For the next step, notice that you can choose $t$ to be any positive number. Some choices of $t$ will give sharper bounds than others. Because these are upper bounds, the sharpest among all of the bounds will correspond to the value of $t$ that minimizes the right hand side. So the Chernoff bound has an *optimized* form:

### Application to the Normal Distribution

Suppose $X$ has the normal $(\mu, \sigma^2)$ distribution and we want to get a sense of how far $X$ can be above the mean. Fix $c > 0$. The exact chance that the value of $X$ is at least $c$ above the mean is

$$ P(X - \mu \ge c) ~ = ~ 1 - \Phi(c/\sigma) $$because the distribution of $X - \mu$ is normal $(0, \sigma^2)$. This exact answer looks neat and tidy, but the standard normal cdf $\Phi$ is not easy to work with analytically. Sometimes we can gain more insight from a good bound.

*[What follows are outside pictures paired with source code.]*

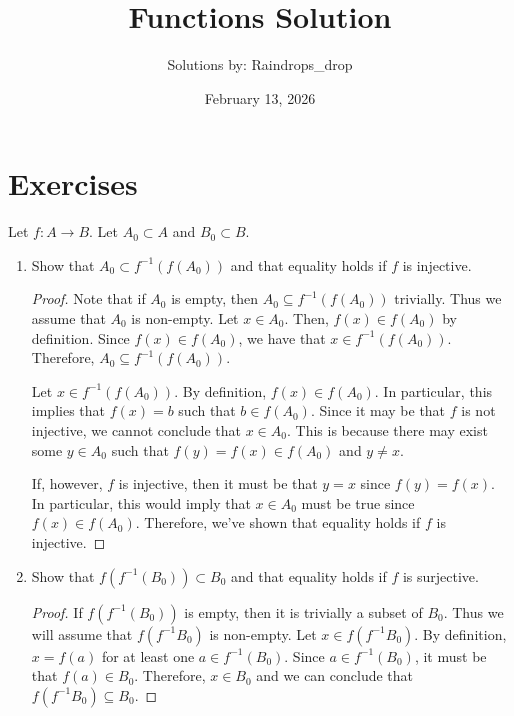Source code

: \documentclass[12pt]{article}
\begin{document}

\title{Functions Solution}
\author{Solutions by: Raindrops\_drop}
\date{February 13, 2026}
\maketitle

\section*{Exercises}

 Let $f: A \to B$. Let $A_0 \subset A$ and $B_0 \subset B$.
\begin{enumerate}[label=(\alph*)]
	\item Show that $A_0 \subset f^{-1}(f(A_0))$ and that equality holds if $f$ is 
	injective.
	\begin{proof}
		Note that if $A_0$ is empty, then $A_0 \subseteq f^{-1}(f(A_0))$ trivially.
		Thus we assume that $A_0$ is non-empty. Let $x \in A_0$. Then, $f(x) \in f(A_0)$
		by definition. Since $f(x) \in f(A_0)$, we have that $x \in f^{-1}(f(A_0))$.
		Therefore, $A_0 \subseteq f^{-1}(f(A_0))$.
		
		Let $x \in f^{-1}(f(A_0))$. By definition, $f(x) \in f(A_0)$. In particular, this
		implies that $f(x) = b$ such that $b \in f(A_0)$. Since it may be that $f$ is 
		not injective, we cannot conclude that $x \in A_0$. This is because there
		may exist some $y \in A_0$ such that $f(y) = f(x) \in f(A_0)$ and $y \neq x$.
		
		If, however, $f$ is injective, then it must be that $y = x$ since $f(y) = f(x)$.
		In particular, this would imply that $x \in A_0$ must be true since $f(x) \in f(A_0)$.
		Therefore, we've shown that equality holds if $f$ is injective.
	\end{proof}
	 
	\item Show that $f(f^{-1}(B_0)) \subset B_0$ and that equality holds if $f$ is 
	surjective. 
	\begin{proof}
		If $f(f^{-1}(B_0))$ is empty, then it is trivially a subset of $B_0$. Thus we 
		will assume that $f(f^{-1}B_0)$ is non-empty. Let $x \in f(f^{-1} B_0)$.
		By definition, $x = f(a)$ for at least one $a \in f^{-1}(B_0)$. Since 
		$a \in f^{-1}(B_0)$, it must be that $f(a) \in B_0$. Therefore, $x \in B_0$
		and we can conclude that $f(f^{-1} B_0) \subseteq B_0$.
		

\end{proof}
\end{enumerate}
\end{document}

The optimized Chernoff bound is

$$ \begin{align*} P(X- \mu \ge c) ~ &\le ~ \min_{t > 0} \frac{M_{X-\mu}(t)}{e^{tc}} \\ \\ &= ~ \min_{t > 0} \frac{e^{\sigma^2t^2/2}}{e^{tc}} \\ \\ &= ~ \min_{t > 0} e^{-ct + \sigma^2t^2/2} \end{align*} $$The curve below is the graph of $\exp(-ct + \sigma^2t^2/2)$ as a function of $t$, in the case $\sigma = 2$ and $c = 5$. The flat line is the exact probability of $P(X - \mu \ge c)$. The curve is always above the flat line: no matter what $t$ is, the bound is an upper bound. The sharpest of all the upper bounds corresponds to the minimizing value $t^*$ which is somewhere in the 1.2 to 1.3 range.

To find the minimizing value of $t$ analytically, we will use the standard calculus method of minimization. But first we will simplify our calculations by observing that finding the point at which a positive function is minimized is the same as finding the point at which the log of the function is minimized. This is because $\log$ is an increasing function.

So the problem reduces to finding the value of $t$ that minimizes the function $h(t) = -ct + \sigma^2t^2/2$. By differentiation, the minimizing value of $t$ solves

$$ c ~ = ~ \sigma^2 t^* $$and hence

$$ t^* ~ = ~ \frac{c}{\sigma^2} $$So the Chernoff bound is

$$ P(X - \mu \ge c) ~ \le ~ e^{-ct^* + \sigma^2{t^*}^2/2} ~ = ~ e^{-c^2/2\sigma^2} $$Compare this with the bounds we already have. Markov's bound can't be applied directly as $X - \mu$ can have negative values. Because the distribution of $X - \mu$ is symmetric about 0, Chebychev's bound becomes

$$ P(X - \mu \ge c ) ~ \le ~ \frac{\sigma^2}{2c^2} $$When $c$ is large, the optimized Chernoff bound is quite a bit sharper than Chebychev's. In the case $\sigma = 2$, the graph below shows the exact value of $P(X - \mu \ge c)$ as a function of $c$, along with the Chernoff and Chebychev bounds.

### Chernoff Bound on the Left Tail

By an analogous argument we can derive a Chernoff bound on the left tail of a distribution. For a fixed $t > 0$, the function $g(x) = e^{-tx}$ is decreasing and non-negative. So for $t > 0$ and any fixed $c$,

$$ P(X \le c) ~ = ~ P(e^{-tX} \ge e^{-tc}) ~ \le ~ \frac{E(e^{-tX})}{e^{-tc}} ~ = ~ \frac{M_X(-t)}{e^{-tc}} $$and therefore

$$ P(X \le c) ~ \le ~ \min_{t > 0} \frac{M_X(-t)}{e^{-tc}} $$### Sums of Independent Random Variables

The Chernoff bound is often applied to sums of independent random variables. Let $X_1, X_2, \ldots, X_n$ be independent and let $S_n = X_1 + X_2 + \ldots + X_n$. Fix any number $c$. For every $t > 0$,

$$ P(S_n \ge c) ~ \le ~ \frac{M_{S_n}(t)}{e^{tc}} ~ = ~ \frac{\prod_{i=1}^n M_{X_i}(t)}{e^{tc}} $$This result is useful for finding bounds on binomial tails because the moment generating function of a Bernoulli random variable has a straightforward form. It is also used for bounding tails of sums of independent indicators with possibly different success probabilities. We will leave all this for a subsequent course.